• Task details
Every line that contains the word "https" should be copied from the records below.

Rendered images with source text
━━━━
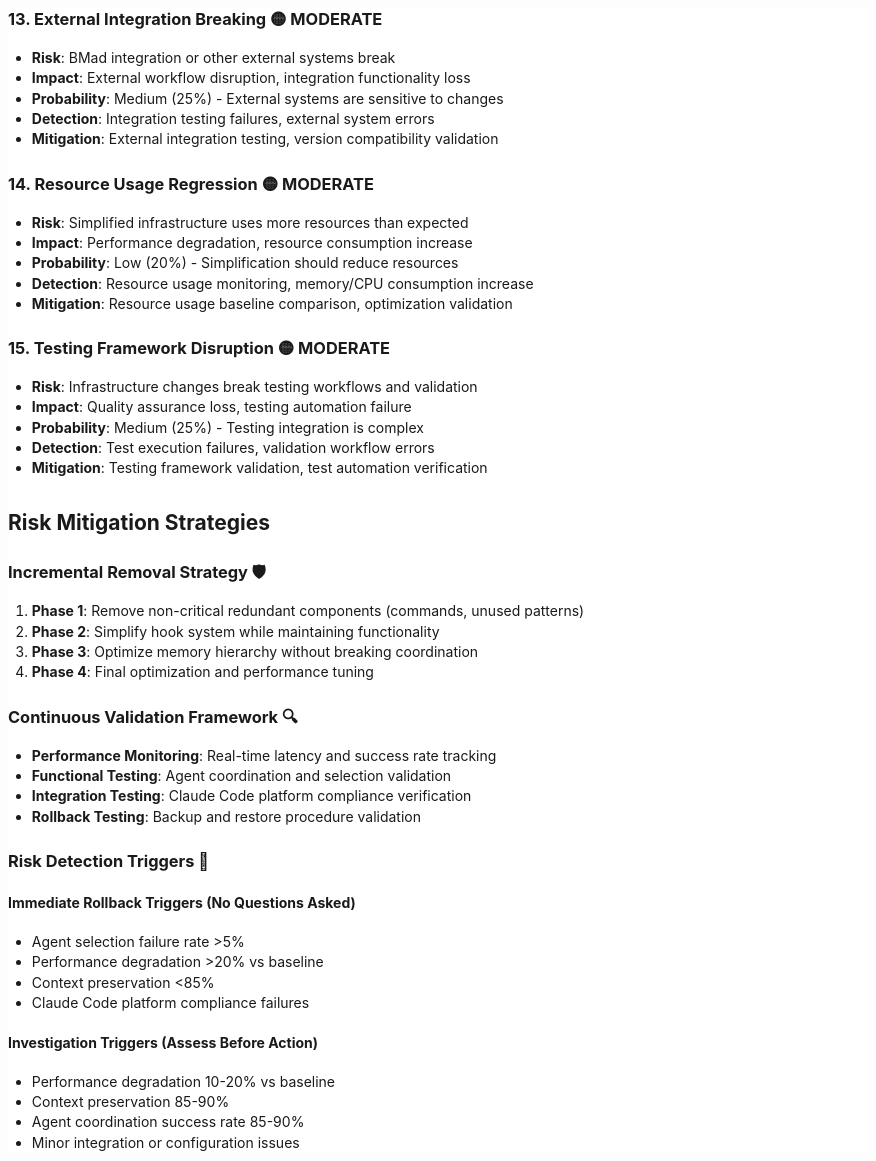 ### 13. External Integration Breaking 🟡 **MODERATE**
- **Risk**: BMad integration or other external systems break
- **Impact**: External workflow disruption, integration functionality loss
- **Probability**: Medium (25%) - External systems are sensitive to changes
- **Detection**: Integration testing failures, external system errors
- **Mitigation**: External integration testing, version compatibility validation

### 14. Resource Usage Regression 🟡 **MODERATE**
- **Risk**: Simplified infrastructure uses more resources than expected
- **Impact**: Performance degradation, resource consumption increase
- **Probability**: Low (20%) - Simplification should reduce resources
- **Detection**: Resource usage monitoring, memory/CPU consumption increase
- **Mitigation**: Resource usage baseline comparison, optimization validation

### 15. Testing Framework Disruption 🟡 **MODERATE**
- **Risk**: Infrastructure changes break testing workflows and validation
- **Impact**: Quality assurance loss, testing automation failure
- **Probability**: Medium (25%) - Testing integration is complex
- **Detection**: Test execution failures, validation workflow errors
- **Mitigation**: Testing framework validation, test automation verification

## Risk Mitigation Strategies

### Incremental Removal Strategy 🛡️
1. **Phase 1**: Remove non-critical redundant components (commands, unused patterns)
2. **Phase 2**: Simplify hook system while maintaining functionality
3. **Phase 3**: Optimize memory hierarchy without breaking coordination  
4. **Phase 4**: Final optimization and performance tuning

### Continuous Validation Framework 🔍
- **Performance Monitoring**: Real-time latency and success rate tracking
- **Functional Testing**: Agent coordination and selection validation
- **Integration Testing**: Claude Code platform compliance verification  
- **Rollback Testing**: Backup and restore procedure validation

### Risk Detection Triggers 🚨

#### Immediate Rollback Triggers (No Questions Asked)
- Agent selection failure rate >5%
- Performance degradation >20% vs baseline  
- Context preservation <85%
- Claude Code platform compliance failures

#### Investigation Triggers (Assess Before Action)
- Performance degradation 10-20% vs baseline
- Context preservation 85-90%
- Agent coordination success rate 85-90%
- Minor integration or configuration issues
━━━━
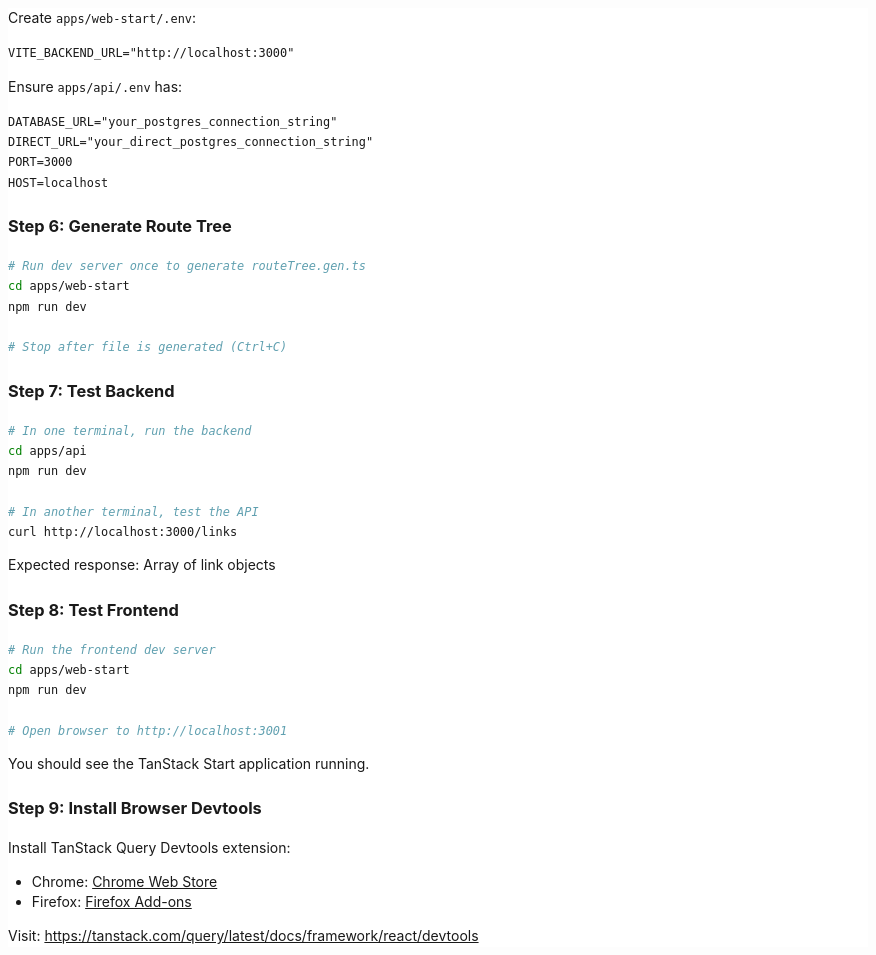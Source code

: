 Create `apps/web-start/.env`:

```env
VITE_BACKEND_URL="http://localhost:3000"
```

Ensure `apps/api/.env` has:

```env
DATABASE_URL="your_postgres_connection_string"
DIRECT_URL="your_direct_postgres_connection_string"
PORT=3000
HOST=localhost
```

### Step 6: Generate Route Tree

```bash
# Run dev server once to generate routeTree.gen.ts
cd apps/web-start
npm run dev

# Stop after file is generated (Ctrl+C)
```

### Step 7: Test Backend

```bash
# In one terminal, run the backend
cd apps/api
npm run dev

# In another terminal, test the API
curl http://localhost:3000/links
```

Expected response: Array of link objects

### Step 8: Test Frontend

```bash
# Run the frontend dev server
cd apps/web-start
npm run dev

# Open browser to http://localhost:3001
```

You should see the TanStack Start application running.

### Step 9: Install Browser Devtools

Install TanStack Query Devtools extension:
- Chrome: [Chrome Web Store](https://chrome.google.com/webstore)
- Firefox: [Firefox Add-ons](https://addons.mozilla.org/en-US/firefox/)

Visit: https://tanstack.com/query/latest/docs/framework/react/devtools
━━━━
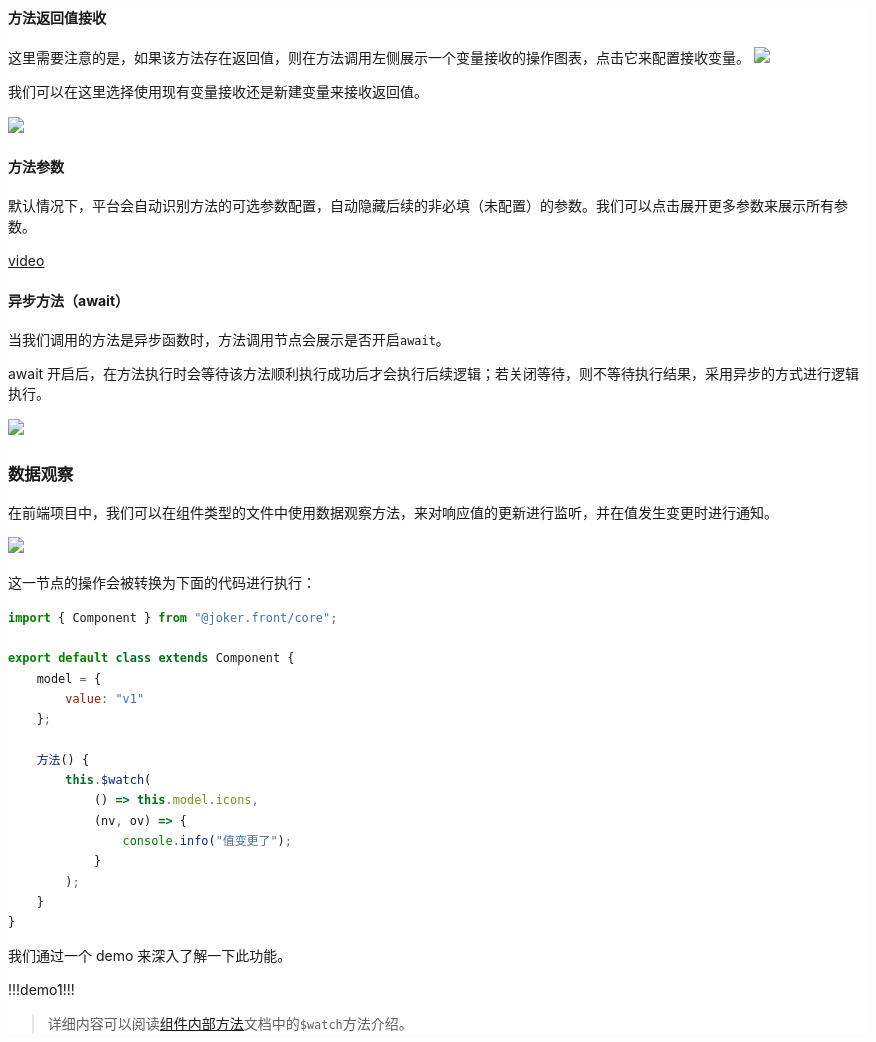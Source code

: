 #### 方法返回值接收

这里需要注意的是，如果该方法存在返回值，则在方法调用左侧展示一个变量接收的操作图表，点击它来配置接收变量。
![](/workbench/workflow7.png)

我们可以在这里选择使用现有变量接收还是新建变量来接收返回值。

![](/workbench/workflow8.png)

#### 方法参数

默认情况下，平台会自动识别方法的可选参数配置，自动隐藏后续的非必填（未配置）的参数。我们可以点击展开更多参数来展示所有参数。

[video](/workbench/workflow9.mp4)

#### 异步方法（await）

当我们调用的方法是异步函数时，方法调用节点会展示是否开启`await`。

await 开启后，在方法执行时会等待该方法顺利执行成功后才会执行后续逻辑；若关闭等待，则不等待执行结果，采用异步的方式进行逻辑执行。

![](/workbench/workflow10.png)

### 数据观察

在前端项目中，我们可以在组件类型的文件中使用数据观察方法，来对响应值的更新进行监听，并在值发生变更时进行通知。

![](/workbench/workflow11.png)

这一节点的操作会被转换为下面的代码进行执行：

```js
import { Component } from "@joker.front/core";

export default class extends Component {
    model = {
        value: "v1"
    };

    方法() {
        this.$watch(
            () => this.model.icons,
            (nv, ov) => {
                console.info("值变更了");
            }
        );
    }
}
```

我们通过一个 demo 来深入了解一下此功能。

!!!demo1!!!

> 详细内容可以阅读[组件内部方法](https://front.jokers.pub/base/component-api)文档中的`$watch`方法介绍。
━━━━
• Response area
- Chrome: [Chrome Web Store](https://chrome.google.com/webstore)
- Firefox: [Firefox Add-ons](https://addons.mozilla.org/en-US/firefox/)
Visit: https://tanstack.com/query/latest/docs/framework/react/devtools
> 详细内容可以阅读[组件内部方法](https://front.jokers.pub/base/component-api)文档中的`$watch`方法介绍。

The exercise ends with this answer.